その光景を見ながら、私はそんな感想を抱く。
我ながら、異様に疑り深くなっている自分の考え方が嫌になってきたけど、一度考えだすと止まらなかった。
もしかするとこの辺り、松原さんの影響でも受けているのかもしれない。
────そして、そんなことを考えた瞬間。
突然店内に、とある声が響いたので、私たちは一気に意識をそちらに持って行かれた。
当然の反応だろう。
だってその声は、明らかに、桜さんが店員さんを呼び止めるために発したものだったのだから。
「あ、駄目だ、これ……えっと、すいません!」
最初の半分は、独り言。
もう半分こそ、店員さんに向けたものなのだろう。
既に店員さんが去っていこうとしていたこともあり、結構な音量で、桜さんは呼びかける。
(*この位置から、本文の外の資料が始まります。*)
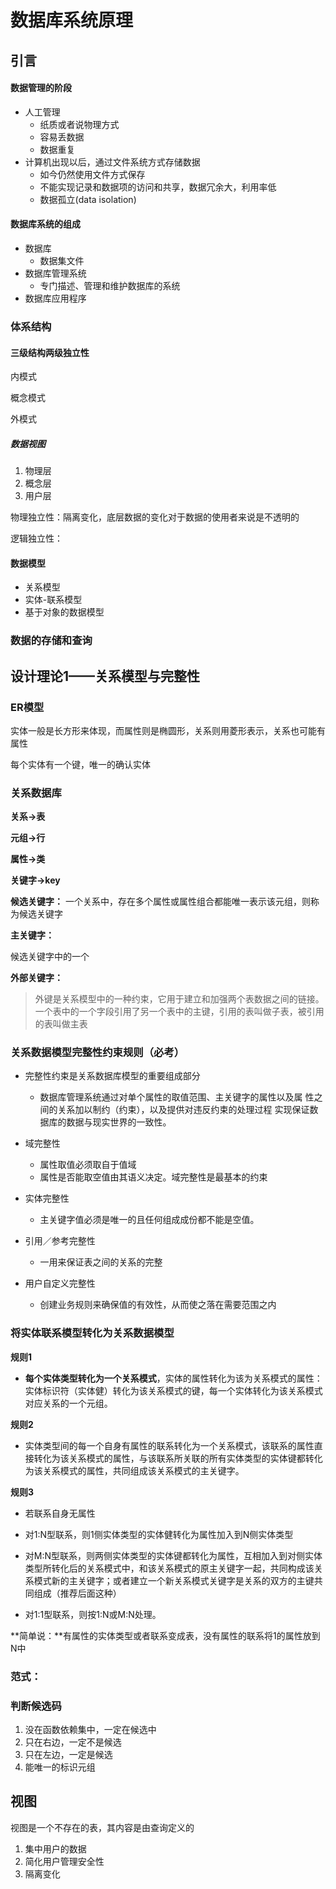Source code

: # 数据库系统原理

## 引言

#### 数据管理的阶段

- 人工管理
  - 纸质或者说物理方式
  - 容易丢数据
  - 数据重复
- 计算机出现以后，通过文件系统方式存储数据
  - 如今仍然使用文件方式保存
  - 不能实现记录和数据项的访问和共享，数据冗余大，利用率低
  - 数据孤立(data isolation)



#### 数据库系统的组成

- 数据库
  - 数据集文件
- 数据库管理系统
  - 专门描述、管理和维护数据库的系统
- 数据库应用程序



### 体系结构

#### 三级结构两级独立性

内模式

概念模式

外模式



##### 数据视图

1. 物理层
2. 概念层
3. 用户层



物理独立性：隔离变化，底层数据的变化对于数据的使用者来说是不透明的

逻辑独立性：



#### 数据模型

- 关系模型
- 实体-联系模型
- 基于对象的数据模型



### 数据的存储和查询





## 设计理论1——关系模型与完整性
### ER模型

实体一般是长方形来体现，而属性则是椭圆形，关系则用菱形表示，关系也可能有属性

每个实体有一个键，唯一的确认实体





### 关系数据库

**关系->表**

**元组->行**

**属性->类**

**关键字->key**

**候选关键字：**
一个关系中，存在多个属性或属性组合都能唯一表示该元组，则称为候选关键字

**主关键字：**

候选关键字中的一个

**外部关键字：**

> 外键是关系模型中的一种约束，它用于建立和加强两个表数据之间的链接。一个表中的一个字段引用了另一个表中的主键，引用的表叫做子表，被引用的表叫做主表



### 关系数据模型完整性约束规则（必考）

- 完整性约束是关系数据库模型的重要组成部分 
  - 数据库管理系统通过对单个属性的取值范围、主关键字的属性以及属 性之间的关系加以制约（约束），以及提供对违反约束的处理过程 实现保证数据库的数据与现实世界的一致性。 

- 域完整性 
  - 属性取值必须取自于值域
  - 属性是否能取空值由其语义决定。域完整性是最基本的约束 

- 实体完整性
  - 主关键字值必须是唯一的且任何组成成份都不能是空值。 

- 引用／参考完整性 
  - 一用来保证表之间的关系的完整 

- 用户自定义完整性
  - 创建业务规则来确保值的有效性，从而使之落在需要范围之内





### 将实体联系模型转化为关系数据模型 

**规则1** 

- **每个实体类型转化为一个关系模式**，实体的属性转化为该为关系模式的属性：实体标识符（实体健）转化为该关系模式的键，每一个实体转化为该关系模式对应关系的一个元组。 

**规则2** 

- 实体类型间的每一个自身有属性的联系转化为一个关系模式，该联系的属性直接转化为该关系模式的属性，与该联系所关联的所有实体类型的实体键都转化为该关系模式的属性，共同组成该关系模式的主关键字。 

**规则3** 

- 若联系自身无属性

- 对1:N型联系，则1侧实体类型的实体健转化为属性加入到N侧实体类型 

- 对M:N型联系，则两侧实体类型的实体键都转化为属性，互相加入到对侧实体类型所转化后的关系模式中，和该关系模式的原主关键字一起，共同构成该关系模式新的主关键字；或者建立一个新关系模式关键字是关系的双方的主键共同组成（推荐后面这种）

- 对1:1型联系，则按1:N或M:N处理。



**简单说：**有属性的实体类型或者联系变成表，没有属性的联系将1的属性放到N中



### 范式：



### 判断候选码

1. 没在函数依赖集中，一定在候选中
2. 只在右边，一定不是候选
3. 只在左边，一定是候选
4. 能唯一的标识元组



## 视图

视图是一个不存在的表，其内容是由查询定义的

1. 集中用户的数据
2. 简化用户管理安全性
3. 隔离变化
自然、店内のお客さんたちの視線が一気に桜さんに向く。
私たちの二つ隣、例のカップルも、桜さんを見つめているのが分かった。
その視線に迎え入れられるようにして、店員さんが戻ってくる。
「お客様、どうなされましたか?」
「あ、その、すいません。ちょっと、注文変えたくて。さっきの、取り消させてください」
桜さんがそう告げた瞬間、店員さんの顔が怪訝そうなそれに変わる。
当然だろう。
今しがた、桜さんは注文をしたばかりなのだから。
届くのを待っている間に気が変わるとかならともかく、こんなに秒速で注文内容を変えるなんてこと、中々無い。
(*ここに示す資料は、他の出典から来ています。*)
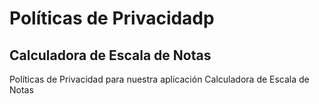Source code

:# Políticas de Privacidadp
## Calculadora de Escala de Notas
Políticas de Privacidad para nuestra aplicación Calculadora de Escala de Notas
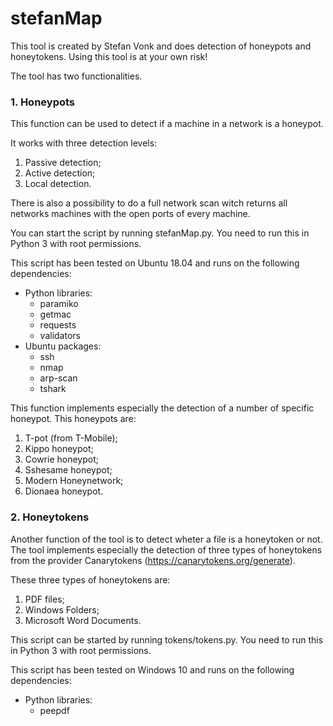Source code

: # stefanMap
This tool is created by Stefan Vonk and does detection of honeypots and honeytokens. Using this tool is at your own risk!

The tool has two functionalities.

### 1. Honeypots
This function can be used to detect if a machine in a network is a honeypot.

It works with three detection levels:
1. Passive detection;
2. Active detection;
3. Local detection.

There is also a possibility to do a full network scan witch returns 
all networks machines with the open ports of every machine.

You can start the script by running stefanMap.py.
You need to run this in Python 3 with root permissions.

This script has been tested on Ubuntu 18.04 and runs on the following dependencies:
- Python libraries:
    - paramiko
    - getmac
    - requests
    - validators
- Ubuntu packages:
    - ssh
    - nmap
    - arp-scan
    - tshark

This function implements especially the detection of a number of specific honeypot.
This honeypots are:
1. T-pot (from T-Mobile);
2. Kippo honeypot;
3. Cowrie honeypot;
4. Sshesame honeypot;
5. Modern Honeynetwork;
6. Dionaea honeypot.

### 2. Honeytokens
Another function of the tool is to detect wheter a file is a honeytoken or not.
The tool implements especially the detection of three types of honeytokens from
the provider Canarytokens (https://canarytokens.org/generate).

These three types of honeytokens are:
1. PDF files;
2. Windows Folders;
3. Microsoft Word Documents.

This script can be started by running tokens/tokens.py.
You need to run this in Python 3 with root permissions.

This script has been tested on Windows 10 and runs on the following dependencies:
- Python libraries:
    - peepdf
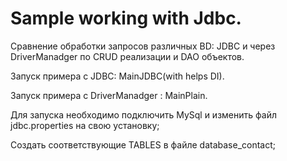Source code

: # Sample working with Jdbc. 
Сравнение обработки запросов различных BD: JDBC и через DriverManadger по CRUD реализации и DAO объектов.

Запуск примера с JDBC: MainJDBC(with helps DI).

Запуск примера с DriverManadger : MainPlain.

Для запуска необходимо подключить MySql и изменить файл jdbc.properties на свою установку;

Создать соответствующие TABLES в файле database_contact;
桜さんは、客観的に見て、変に思われて当然の行動をしていた。
しかし、それでも店員さんはやはりプロなのだろう。
すぐに表情を切替えて、話の続きに移っていく。
「分かりました。では、新しいご注文は?」
「あ、はい。アイスミルクティーはそのままで、ロールケーキの方は、『fraiseの原点イチゴショート』に変えてください。……本当に、すいません」
手早く注文の変更を告げながら、桜さんは何度も頭を下げる。
その動きからは、本心から申し訳なく思っているのが透けて見えた。
謝るしかできない、というような。
「分かりました、『fraiseの原点イチゴショート』ですね。他に変更は無いですか?」
「ありません、大丈夫です」
「分かりました、では、お席で少々お待ちください」
手慣れた風にそう告げて、今度こそ店員さんは立ち去っていく。
それを受けて、桜さんも席に戻った。
同時に、店内の客の視線もめいめい散っていく。
よく分からないけど、所詮はただの注文変更でしかないらしい、という事実を把握したのだろう。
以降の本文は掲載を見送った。